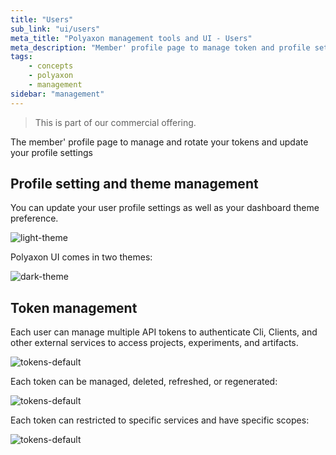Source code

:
 ```yaml
---
title: "Users"
sub_link: "ui/users"
meta_title: "Polyaxon management tools and UI - Users"
meta_description: "Member' profile page to manage token and profile settings."
tags:
    - concepts
    - polyaxon
    - management
sidebar: "management"
---
```


<blockquote class="commercial">This is part of our commercial offering.</blockquote>

The member' profile page to manage and rotate your tokens and update your profile settings

## Profile setting and theme management

You can update your user profile settings as well as your dashboard theme preference.

![light-theme](../../../../content/images/dashboard/users/light-theme.png)

Polyaxon UI comes in two themes: 

![dark-theme](../../../../content/images/dashboard/users/dark-theme.png)

## Token management

Each user can manage multiple API tokens to authenticate Cli, Clients, and other external services to access projects, experiments, and artifacts.

![tokens-default](../../../../content/images/dashboard/users/tokens-default.png)

Each token can be managed, deleted, refreshed, or regenerated:
 
![tokens-default](../../../../content/images/dashboard/users/tokens-management.png)
 
Each token can restricted to specific services and have specific scopes:

![tokens-default](../../../../content/images/dashboard/users/tokens-scope.png)
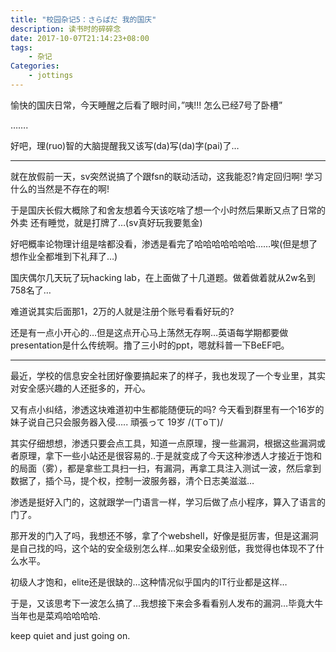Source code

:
 ```yaml
---
title: "校园杂记5：さらばだ 我的国庆"
description: 读书时的碎碎念
date: 2017-10-07T21:14:23+08:00
tags:
    - 杂记
Categories:
    - jottings
---
```


愉快的国庆日常，今天睡醒之后看了眼时间，”咦!!! 怎么已经7号了卧槽”

…….

好吧，理(ruo)智的大脑提醒我又该写(da)写(da)字(pai)了…



------

就在放假前一天，sv突然说搞了个跟fsn的联动活动，这我能忍?肯定回归啊! 学习什么的当然是不存在的啊!



于是国庆长假大概除了和舍友想着今天该吃啥了想一个小时然后果断又点了日常的外卖 还有睡觉，就是打牌了…(sv真好玩我要氪金)

好吧概率论物理计组是啥都没看，渗透是看完了哈哈哈哈哈哈哈……唉(但是想了想作业全都堆到下礼拜了…)

国庆偶尔几天玩了玩hacking lab，在上面做了十几道题。做着做着就从2w名到758名了…

难道说其实后面那1，2万的人就是注册个账号看看好玩的?

还是有一点小开心的…但是这点开心马上荡然无存啊…英语每学期都要做presentation是什么传统啊。撸了三小时的ppt，嗯就科普一下BeEF吧。

------

最近，学校的信息安全社团好像要搞起来了的样子，我也发现了一个专业里，其实对安全感兴趣的人还挺多的，开心。

又有点小纠结，渗透这块难道初中生都能随便玩的吗? 今天看到群里有一个16岁的妹子说自己只会服务器入侵….. 頑張って 19岁 /(ㄒoㄒ)/

其实仔细想想，渗透只要会点工具，知道一点原理，搜一些漏洞，根据这些漏洞或者原理，拿下一些小站还是很容易的..于是就变成了今天这种渗透人才接近于饱和的局面（雾），都是拿些工具扫一扫，有漏洞，再拿工具注入测试一波，然后拿到数据了，插个马，提个权，控制一波服务器，清个日志美滋滋…

渗透是挺好入门的，这就跟学一门语言一样，学习后做了点小程序，算入了语言的门了。

那开发的门入了吗，我想还不够，拿了个webshell，好像是挺厉害，但是这漏洞是自己找的吗，这个站的安全级别怎么样…如果安全级别低，我觉得也体现不了什么水平。

初级人才饱和，elite还是很缺的…这种情况似乎国内的IT行业都是这样…

于是，又该思考下一波怎么搞了…我想接下来会多看看别人发布的漏洞…毕竟大牛当年也是菜鸡哈哈哈哈.

keep quiet and just going on.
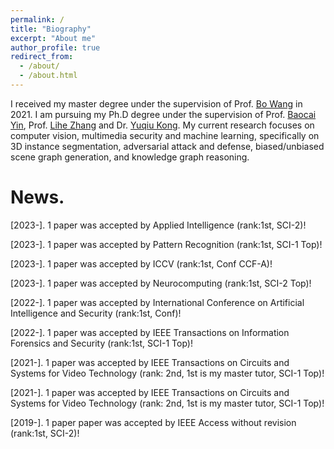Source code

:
```yaml
---
permalink: /
title: "Biography"
excerpt: "About me"
author_profile: true
redirect_from: 
  - /about/
  - /about.html
---
```


I received my master degree under the supervision of Prof. [Bo Wang](http://ice.dlut.edu.cn/WangBo/index.html) in 2021. I am pursuing my Ph.D degree under the supervision of Prof. [Baocai Yin](https://baike.baidu.com/link?url=AQaKv0PleVB2mYPLEfdmbCCfTmXWneAzqostdrwVlPr0gygSBIvjBEqViZ2fyTLyvMOqF6rCnyGEx1wDeBJvbxGo5VkOGDm-FMBABqlRJP_JwbXKgXdvXRAVRWfdyP4B), Prof. [Lihe Zhang](http://faculty.dlut.edu.cn/lhzhang/zh_CN/index.htm) and Dr. [Yuqiu Kong](http://faculty.dlut.edu.cn/kongyuqiu/zh_CN/index/1081545/list/index.htm). My current research focuses on computer vision, multimedia security and machine learning, specifically on 3D instance segmentation, adversarial attack and defense, biased/unbiased scene graph generation, and knowledge graph reasoning.

News.
======

\[2023-\]. 1 paper was accepted by Applied Intelligence (rank:1st, SCI-2)!

\[2023-\]. 1 paper was accepted by Pattern Recognition (rank:1st, SCI-1 Top)!

\[2023-\]. 1 paper was accepted by ICCV (rank:1st, Conf CCF-A)!

\[2023-\]. 1 paper was accepted by Neurocomputing (rank:1st, SCI-2 Top)!

\[2022-\]. 1 paper was accepted by International Conference on Artificial Intelligence and Security (rank:1st, Conf)!

\[2022-\]. 1 paper was accepted by IEEE Transactions on Information Forensics and Security (rank:1st, SCI-1 Top)!

\[2021-\]. 1 paper was accepted by IEEE Transactions on Circuits and Systems for Video Technology (rank: 2nd, 1st is my master tutor, SCI-1 Top)!

\[2021-\]. 1 paper was accepted by IEEE Transactions on Circuits and Systems for Video Technology (rank: 2nd, 1st is my master tutor, SCI-1 Top)!

\[2019-\]. 1 paper paper was accepted by IEEE Access without revision (rank:1st, SCI-2)!
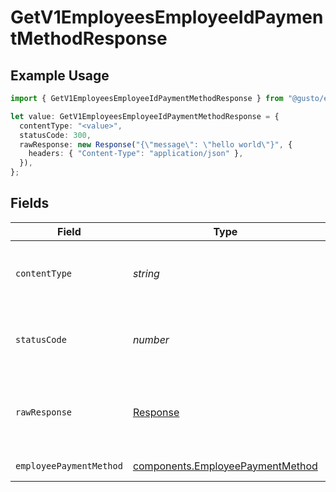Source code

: # GetV1EmployeesEmployeeIdPaymentMethodResponse

## Example Usage

```typescript
import { GetV1EmployeesEmployeeIdPaymentMethodResponse } from "@gusto/embedded-api/models/operations";

let value: GetV1EmployeesEmployeeIdPaymentMethodResponse = {
  contentType: "<value>",
  statusCode: 300,
  rawResponse: new Response("{\"message\": \"hello world\"}", {
    headers: { "Content-Type": "application/json" },
  }),
};
```

## Fields

| Field                                                                                | Type                                                                                 | Required                                                                             | Description                                                                          |
| ------------------------------------------------------------------------------------ | ------------------------------------------------------------------------------------ | ------------------------------------------------------------------------------------ | ------------------------------------------------------------------------------------ |
| `contentType`                                                                        | *string*                                                                             | :heavy_check_mark:                                                                   | HTTP response content type for this operation                                        |
| `statusCode`                                                                         | *number*                                                                             | :heavy_check_mark:                                                                   | HTTP response status code for this operation                                         |
| `rawResponse`                                                                        | [Response](https://developer.mozilla.org/en-US/docs/Web/API/Response)                | :heavy_check_mark:                                                                   | Raw HTTP response; suitable for custom response parsing                              |
| `employeePaymentMethod`                                                              | [components.EmployeePaymentMethod](../../models/components/employeepaymentmethod.md) | :heavy_minus_sign:                                                                   | Example response                                                                     |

What is needed: Every entry above should come back exactly as written, except for its pictures.

Response to the exercise:
Source code

:
 ```yaml
---
title: "Users"
sub_link: "ui/users"
meta_title: "Polyaxon management tools and UI - Users"
meta_description: "Member' profile page to manage token and profile settings."
tags:
    - concepts
    - polyaxon
    - management
sidebar: "management"
---
```


<blockquote class="commercial">This is part of our commercial offering.</blockquote>

The member' profile page to manage and rotate your tokens and update your profile settings

## Profile setting and theme management

You can update your user profile settings as well as your dashboard theme preference.

![light-theme](../../../../content/images/dashboard/users/light-theme.png)

Polyaxon UI comes in two themes: 

![dark-theme](../../../../content/images/dashboard/users/dark-theme.png)

## Token management

Each user can manage multiple API tokens to authenticate Cli, Clients, and other external services to access projects, experiments, and artifacts.

![tokens-default](../../../../content/images/dashboard/users/tokens-default.png)

Each token can be managed, deleted, refreshed, or regenerated:
 
![tokens-default](../../../../content/images/dashboard/users/tokens-management.png)
 
Each token can restricted to specific services and have specific scopes:

![tokens-default](../../../../content/images/dashboard/users/tokens-scope.png)
Source code

:
 ```yaml
---
title: "校园杂记5：さらばだ 我的国庆"
description: 读书时的碎碎念
date: 2017-10-07T21:14:23+08:00
tags:
    - 杂记
Categories:
    - jottings
---
```


愉快的国庆日常，今天睡醒之后看了眼时间，”咦!!! 怎么已经7号了卧槽”

…….

好吧，理(ruo)智的大脑提醒我又该写(da)写(da)字(pai)了…



------

就在放假前一天，sv突然说搞了个跟fsn的联动活动，这我能忍?肯定回归啊! 学习什么的当然是不存在的啊!



于是国庆长假大概除了和舍友想着今天该吃啥了想一个小时然后果断又点了日常的外卖 还有睡觉，就是打牌了…(sv真好玩我要氪金)

好吧概率论物理计组是啥都没看，渗透是看完了哈哈哈哈哈哈哈……唉(但是想了想作业全都堆到下礼拜了…)

国庆偶尔几天玩了玩hacking lab，在上面做了十几道题。做着做着就从2w名到758名了…

难道说其实后面那1，2万的人就是注册个账号看看好玩的?

还是有一点小开心的…但是这点开心马上荡然无存啊…英语每学期都要做presentation是什么传统啊。撸了三小时的ppt，嗯就科普一下BeEF吧。

------

最近，学校的信息安全社团好像要搞起来了的样子，我也发现了一个专业里，其实对安全感兴趣的人还挺多的，开心。

又有点小纠结，渗透这块难道初中生都能随便玩的吗? 今天看到群里有一个16岁的妹子说自己只会服务器入侵….. 頑張って 19岁 /(ㄒoㄒ)/

其实仔细想想，渗透只要会点工具，知道一点原理，搜一些漏洞，根据这些漏洞或者原理，拿下一些小站还是很容易的..于是就变成了今天这种渗透人才接近于饱和的局面（雾），都是拿些工具扫一扫，有漏洞，再拿工具注入测试一波，然后拿到数据了，插个马，提个权，控制一波服务器，清个日志美滋滋…

渗透是挺好入门的，这就跟学一门语言一样，学习后做了点小程序，算入了语言的门了。

那开发的门入了吗，我想还不够，拿了个webshell，好像是挺厉害，但是这漏洞是自己找的吗，这个站的安全级别怎么样…如果安全级别低，我觉得也体现不了什么水平。

初级人才饱和，elite还是很缺的…这种情况似乎国内的IT行业都是这样…

于是，又该思考下一波怎么搞了…我想接下来会多看看别人发布的漏洞…毕竟大牛当年也是菜鸡哈哈哈哈.

keep quiet and just going on.
Source code

:
```yaml
---
permalink: /
title: "Biography"
excerpt: "About me"
author_profile: true
redirect_from: 
  - /about/
  - /about.html
---
```


I received my master degree under the supervision of Prof. [Bo Wang](http://ice.dlut.edu.cn/WangBo/index.html) in 2021. I am pursuing my Ph.D degree under the supervision of Prof. [Baocai Yin](https://baike.baidu.com/link?url=AQaKv0PleVB2mYPLEfdmbCCfTmXWneAzqostdrwVlPr0gygSBIvjBEqViZ2fyTLyvMOqF6rCnyGEx1wDeBJvbxGo5VkOGDm-FMBABqlRJP_JwbXKgXdvXRAVRWfdyP4B), Prof. [Lihe Zhang](http://faculty.dlut.edu.cn/lhzhang/zh_CN/index.htm) and Dr. [Yuqiu Kong](http://faculty.dlut.edu.cn/kongyuqiu/zh_CN/index/1081545/list/index.htm). My current research focuses on computer vision, multimedia security and machine learning, specifically on 3D instance segmentation, adversarial attack and defense, biased/unbiased scene graph generation, and knowledge graph reasoning.

News.
======

\[2023-\]. 1 paper was accepted by Applied Intelligence (rank:1st, SCI-2)!

\[2023-\]. 1 paper was accepted by Pattern Recognition (rank:1st, SCI-1 Top)!

\[2023-\]. 1 paper was accepted by ICCV (rank:1st, Conf CCF-A)!

\[2023-\]. 1 paper was accepted by Neurocomputing (rank:1st, SCI-2 Top)!

\[2022-\]. 1 paper was accepted by International Conference on Artificial Intelligence and Security (rank:1st, Conf)!

\[2022-\]. 1 paper was accepted by IEEE Transactions on Information Forensics and Security (rank:1st, SCI-1 Top)!

\[2021-\]. 1 paper was accepted by IEEE Transactions on Circuits and Systems for Video Technology (rank: 2nd, 1st is my master tutor, SCI-1 Top)!

\[2021-\]. 1 paper was accepted by IEEE Transactions on Circuits and Systems for Video Technology (rank: 2nd, 1st is my master tutor, SCI-1 Top)!

\[2019-\]. 1 paper paper was accepted by IEEE Access without revision (rank:1st, SCI-2)!
Source code

: # GetV1EmployeesEmployeeIdPaymentMethodResponse

## Example Usage

```typescript
import { GetV1EmployeesEmployeeIdPaymentMethodResponse } from "@gusto/embedded-api/models/operations";

let value: GetV1EmployeesEmployeeIdPaymentMethodResponse = {
  contentType: "<value>",
  statusCode: 300,
  rawResponse: new Response("{\"message\": \"hello world\"}", {
    headers: { "Content-Type": "application/json" },
  }),
};
```

## Fields

| Field                                                                                | Type                                                                                 | Required                                                                             | Description                                                                          |
| ------------------------------------------------------------------------------------ | ------------------------------------------------------------------------------------ | ------------------------------------------------------------------------------------ | ------------------------------------------------------------------------------------ |
| `contentType`                                                                        | *string*                                                                             | :heavy_check_mark:                                                                   | HTTP response content type for this operation                                        |
| `statusCode`                                                                         | *number*                                                                             | :heavy_check_mark:                                                                   | HTTP response status code for this operation                                         |
| `rawResponse`                                                                        | [Response](https://developer.mozilla.org/en-US/docs/Web/API/Response)                | :heavy_check_mark:                                                                   | Raw HTTP response; suitable for custom response parsing                              |
| `employeePaymentMethod`                                                              | [components.EmployeePaymentMethod](../../models/components/employeepaymentmethod.md) | :heavy_minus_sign:                                                                   | Example response                                                                     |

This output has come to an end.